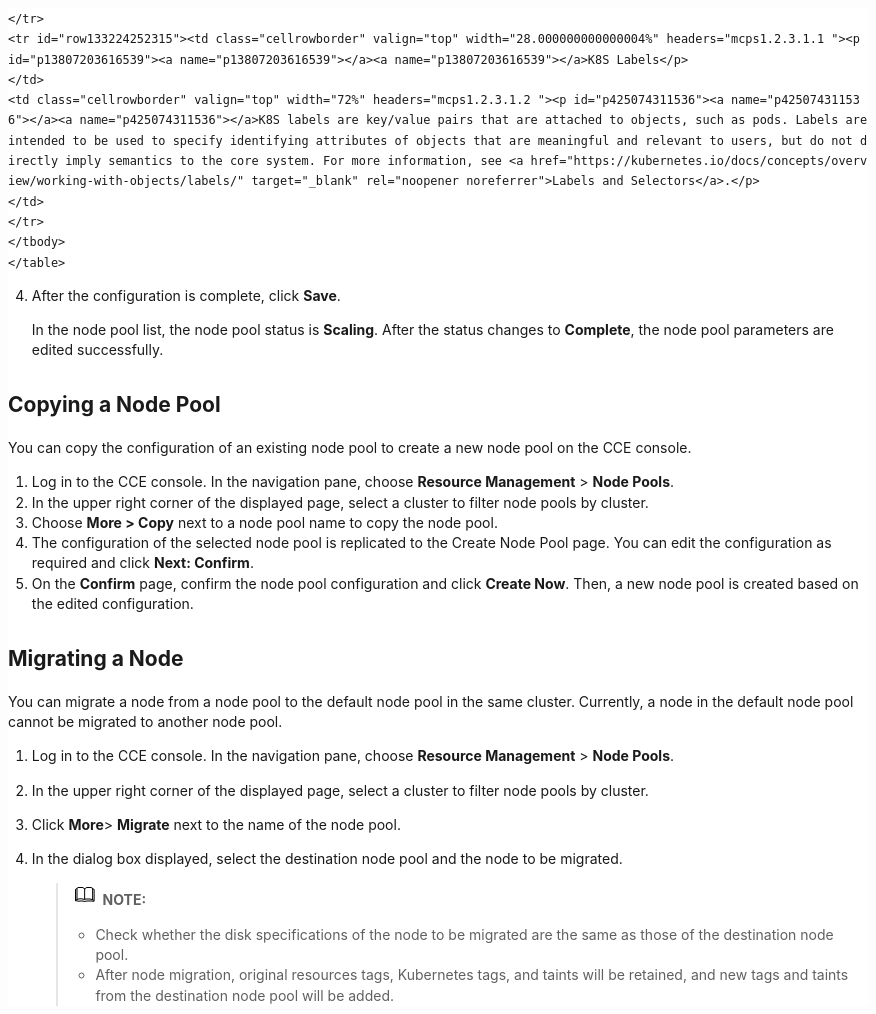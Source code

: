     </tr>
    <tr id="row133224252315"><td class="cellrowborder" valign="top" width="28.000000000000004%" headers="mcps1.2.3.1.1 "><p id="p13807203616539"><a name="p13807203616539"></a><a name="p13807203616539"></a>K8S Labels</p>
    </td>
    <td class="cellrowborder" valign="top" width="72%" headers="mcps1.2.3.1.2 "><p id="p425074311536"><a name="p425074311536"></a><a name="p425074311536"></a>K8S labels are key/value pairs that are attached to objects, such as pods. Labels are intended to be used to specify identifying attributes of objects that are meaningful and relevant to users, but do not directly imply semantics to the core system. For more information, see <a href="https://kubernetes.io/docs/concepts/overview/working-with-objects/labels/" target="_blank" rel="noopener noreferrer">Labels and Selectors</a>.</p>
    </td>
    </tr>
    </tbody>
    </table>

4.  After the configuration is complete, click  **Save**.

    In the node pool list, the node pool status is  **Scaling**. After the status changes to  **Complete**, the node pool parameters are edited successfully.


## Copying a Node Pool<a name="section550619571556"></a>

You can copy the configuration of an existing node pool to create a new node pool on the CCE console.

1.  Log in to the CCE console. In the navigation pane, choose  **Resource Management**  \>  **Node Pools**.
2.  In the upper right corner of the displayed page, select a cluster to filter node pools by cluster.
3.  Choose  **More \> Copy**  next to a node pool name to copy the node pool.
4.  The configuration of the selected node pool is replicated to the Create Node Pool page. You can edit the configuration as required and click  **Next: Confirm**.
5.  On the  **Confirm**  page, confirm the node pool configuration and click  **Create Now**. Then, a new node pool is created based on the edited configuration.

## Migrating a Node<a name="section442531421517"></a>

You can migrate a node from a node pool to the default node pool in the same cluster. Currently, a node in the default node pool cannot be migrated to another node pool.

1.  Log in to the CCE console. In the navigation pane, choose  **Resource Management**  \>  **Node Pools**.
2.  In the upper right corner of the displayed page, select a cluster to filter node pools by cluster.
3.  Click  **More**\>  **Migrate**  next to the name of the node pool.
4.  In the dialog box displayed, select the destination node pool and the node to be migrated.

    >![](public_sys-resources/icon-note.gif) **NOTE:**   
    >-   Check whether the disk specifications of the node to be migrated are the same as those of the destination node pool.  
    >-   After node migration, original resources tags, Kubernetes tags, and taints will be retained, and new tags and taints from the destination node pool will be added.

##############################

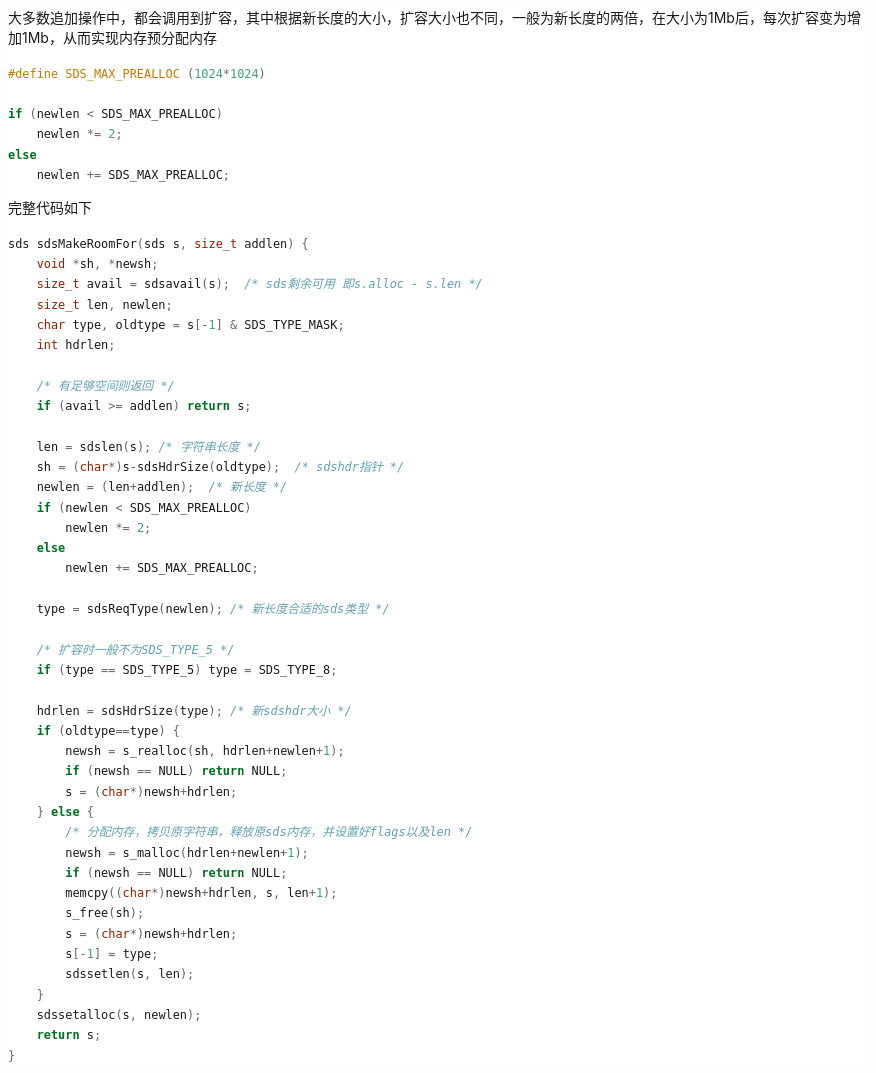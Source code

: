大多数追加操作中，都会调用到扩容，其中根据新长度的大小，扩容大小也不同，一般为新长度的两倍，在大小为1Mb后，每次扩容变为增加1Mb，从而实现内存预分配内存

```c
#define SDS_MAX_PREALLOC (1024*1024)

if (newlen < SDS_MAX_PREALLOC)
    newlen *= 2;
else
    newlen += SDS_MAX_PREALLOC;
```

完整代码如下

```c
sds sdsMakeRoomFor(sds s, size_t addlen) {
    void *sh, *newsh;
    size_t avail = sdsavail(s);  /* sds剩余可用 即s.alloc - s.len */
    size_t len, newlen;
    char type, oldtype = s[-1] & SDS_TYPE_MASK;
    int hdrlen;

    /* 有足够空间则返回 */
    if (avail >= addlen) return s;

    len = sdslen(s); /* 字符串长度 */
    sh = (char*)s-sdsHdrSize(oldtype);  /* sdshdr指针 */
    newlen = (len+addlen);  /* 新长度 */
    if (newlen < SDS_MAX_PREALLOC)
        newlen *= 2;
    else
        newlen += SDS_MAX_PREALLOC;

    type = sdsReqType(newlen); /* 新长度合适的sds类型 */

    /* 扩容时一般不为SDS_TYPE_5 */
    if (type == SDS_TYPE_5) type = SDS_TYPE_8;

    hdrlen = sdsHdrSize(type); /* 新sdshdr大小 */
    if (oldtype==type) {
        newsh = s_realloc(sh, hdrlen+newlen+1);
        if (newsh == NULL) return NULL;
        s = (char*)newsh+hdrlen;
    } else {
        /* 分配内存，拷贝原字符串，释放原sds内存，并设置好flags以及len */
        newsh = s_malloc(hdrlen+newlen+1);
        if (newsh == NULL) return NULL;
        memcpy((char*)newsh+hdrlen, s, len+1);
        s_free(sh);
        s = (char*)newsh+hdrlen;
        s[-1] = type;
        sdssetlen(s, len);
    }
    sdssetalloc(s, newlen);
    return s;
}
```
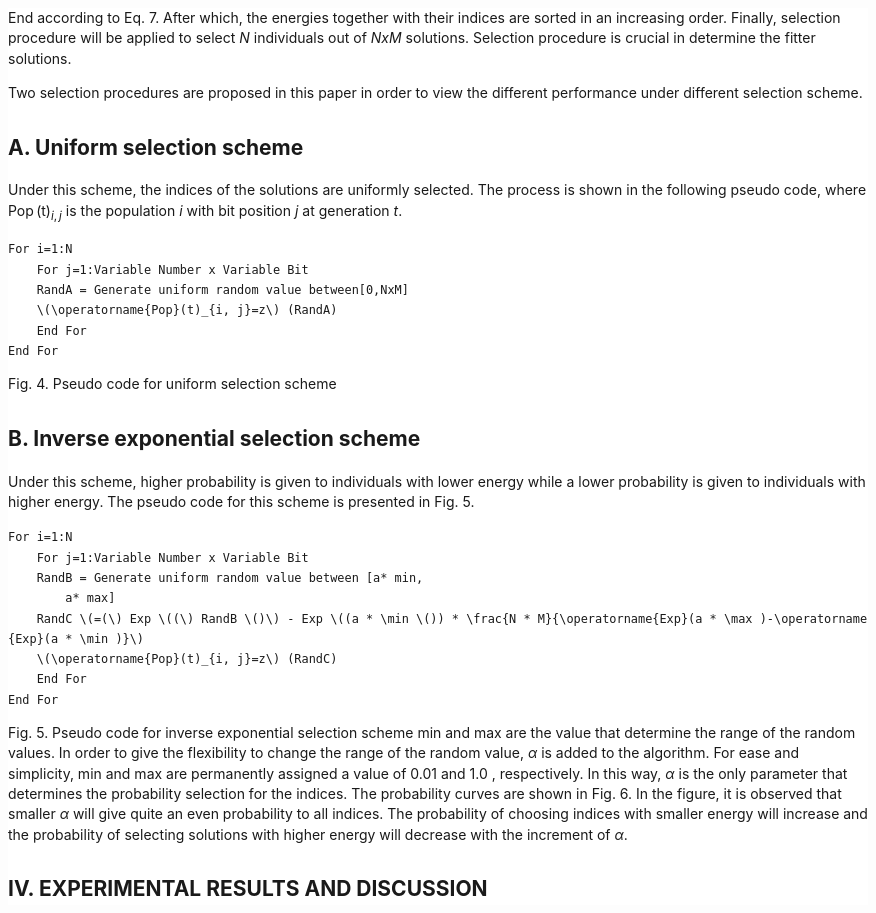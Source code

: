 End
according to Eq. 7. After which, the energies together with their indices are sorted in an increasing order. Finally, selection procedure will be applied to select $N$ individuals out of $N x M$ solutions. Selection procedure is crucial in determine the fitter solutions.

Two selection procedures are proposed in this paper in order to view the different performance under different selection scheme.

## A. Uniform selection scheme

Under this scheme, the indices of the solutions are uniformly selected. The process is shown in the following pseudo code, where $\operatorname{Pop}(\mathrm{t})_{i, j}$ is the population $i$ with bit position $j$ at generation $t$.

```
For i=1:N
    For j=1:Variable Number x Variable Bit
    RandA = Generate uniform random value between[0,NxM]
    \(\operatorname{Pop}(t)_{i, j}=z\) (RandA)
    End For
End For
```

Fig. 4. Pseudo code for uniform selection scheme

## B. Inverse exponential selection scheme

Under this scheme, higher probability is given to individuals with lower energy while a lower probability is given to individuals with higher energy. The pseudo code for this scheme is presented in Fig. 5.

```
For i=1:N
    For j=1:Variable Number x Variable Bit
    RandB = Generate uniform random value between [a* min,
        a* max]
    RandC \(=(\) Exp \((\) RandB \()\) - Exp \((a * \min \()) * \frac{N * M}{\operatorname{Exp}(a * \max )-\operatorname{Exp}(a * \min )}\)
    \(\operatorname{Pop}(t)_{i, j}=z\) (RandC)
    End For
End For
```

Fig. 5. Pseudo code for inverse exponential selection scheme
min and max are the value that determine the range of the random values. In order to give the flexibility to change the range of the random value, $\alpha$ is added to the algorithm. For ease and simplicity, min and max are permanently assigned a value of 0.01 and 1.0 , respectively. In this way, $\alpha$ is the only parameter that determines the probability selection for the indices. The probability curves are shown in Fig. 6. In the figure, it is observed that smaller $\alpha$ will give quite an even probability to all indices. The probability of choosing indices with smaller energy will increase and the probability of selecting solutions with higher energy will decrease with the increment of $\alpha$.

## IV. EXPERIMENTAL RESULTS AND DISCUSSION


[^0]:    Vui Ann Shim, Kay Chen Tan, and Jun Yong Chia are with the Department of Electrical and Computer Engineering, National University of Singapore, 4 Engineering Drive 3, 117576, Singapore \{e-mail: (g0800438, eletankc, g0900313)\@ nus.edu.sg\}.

##############################

> Your task: Repeat, exactly as they stand above, the lines from the line with "In the node" to the line with "## Copying a", both lines included.

> Answer to the exercise:
    In the node pool list, the node pool status is  **Scaling**. After the status changes to  **Complete**, the node pool parameters are edited successfully.


## Copying a Node Pool<a name="section550619571556"></a>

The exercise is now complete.